Je plaisante, oui. Je remplis. Je pourrais tout aussi bien dire que l’imprimeur a oublié un cahier de pages au moment du montage et que personne ne s’en est rendu compte…
Une chose est sûre : l’intrigue est extrêmement mystérieuse, le vertige nous empoigne fatalement à un moment. La peur aussi au moment le plus crucial. Et ce n’est pas tout à fait le dénouement qui va nous en délivrer…
Je ne peux que vous conseiller ardemment la lecture de ce roman court mais d’une intensité folle et dont la plume, qui vaut à elle seule le coup de cœur, vous fera halluciner.

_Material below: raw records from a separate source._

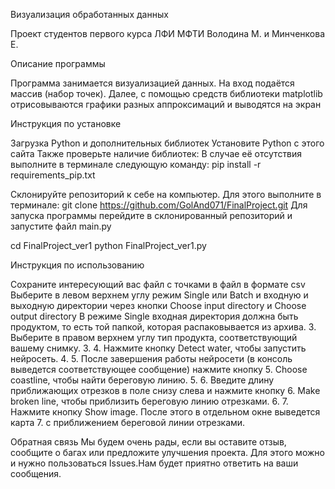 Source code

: Визуализация обработанных данных

Проект студентов первого курса ЛФИ МФТИ Володина М. и Минченкова Е.

Описание программы

Программа занимается визуализацией данных.
На вход подаётся массив (набор точек). Далее, с помощью средств библиотеки matplotlib отрисовываются графики 
разных аппроксимаций и выводятся на экран

Инструкция по установке

Загрузка Python и дополнительных библиотек
Установите Python с этого сайта
Также проверьте наличие библиотек: 
В случае её отсутствия выполните в терминале следующую команду:
pip install -r requirements_pip.txt

Склонируйте репозиторий к себе на компьютер. Для этого выполните в терминале:
git clone https://github.com/GolAnd071/FinalProject.git
Для запуска программы перейдите в склонированный репозиторий и запустите файл main.py

cd FinalProject_ver1
python FinalProject_ver1.py

Инструкция по использованию

Сохраните интересующий вас файл с точками в файл в формате csv
Выберите в левом верхнем углу режим Single или Batch и входную и выходную директории через кнопки 
Choose input directory и Choose output directory 
В режиме Single входная директория должна быть продуктом, то есть той папкой, которая распаковывается из архива. 
3. Выберите в правом верхнем углу тип продукта, соответствующий вашему снимку. 
3. 4. Нажмите кнопку Detect water, чтобы запустить нейросеть. 
4. 5. После завершения работы нейросети (в консоль выведется соответствующее сообщение) нажмите кнопку 
5. Choose coastline, чтобы найти береговую линию. 
5. 6. Введите длину приближающих отрезков в поле снизу слева и нажмите кнопку 
6. Make broken line, чтобы приблизить береговую линию отрезками. 
6. 7. Нажмите кнопку Show image. После этого в отдельном окне выведется карта 
7. с приближением береговой линии отрезками.

Обратная связь
Мы будем очень рады, если вы оставите отзыв, сообщите о багах или предложите улучшения проекта. 
Для этого можно и нужно пользоваться Issues.Нам будет приятно ответить на ваши сообщения.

Je pense notamment à l’insomnie que Mariette Navarro évoque comme quelque chose qui nous oblige à « rester à la surface de tous les sommeils ».
C’est enfin une occasion heureuse d’avoir une nouvelle histoire à raconter ou, mieux, à lire, aux enfants, toujours friands de sources de frayeurs et qui pourront la broder à souhait. Les soirées « coin du feu » approchent, la vaisselle attendra bien jusqu’à demain.

Alors, à quoi ça sert de lire ?!
Ici, à partager des ébats improbables en eau profonde avant de frissonner en s’attendant au pire. A changer littéralement d’horizon, tout en restant au chaud. Et à voir que la poésie n’est pas un genre littéraire surfait
. A être SURPRIS.

QUELQUES PAROLES

« Elle a l’impression depuis quelque temps de naviguer sur du velours, d’avoir trouvé dans son métier la fluidité d’une danse parfaitement exécutée. Le cargo, quand elle ferme les yeux, c’est son corps à elle, stable et droit. A en oublier les vagues ».

Sur les doutes et la peur des marins :
« Ce sont d’autres histoires qui leur viennent en tête, une vague de récits, des aventures arrivées à d’autres, en mer, et qu’on se passe d’époque en époque pour frissonner dans les soirées d’orage. Ils ne réussissent pas à écarter d’eux les récits d’Atlantique et d’Atlantide, les triangles inquiétants et les vaisseaux fantômes, tandis que s’accumulent les résultats contradictoires ».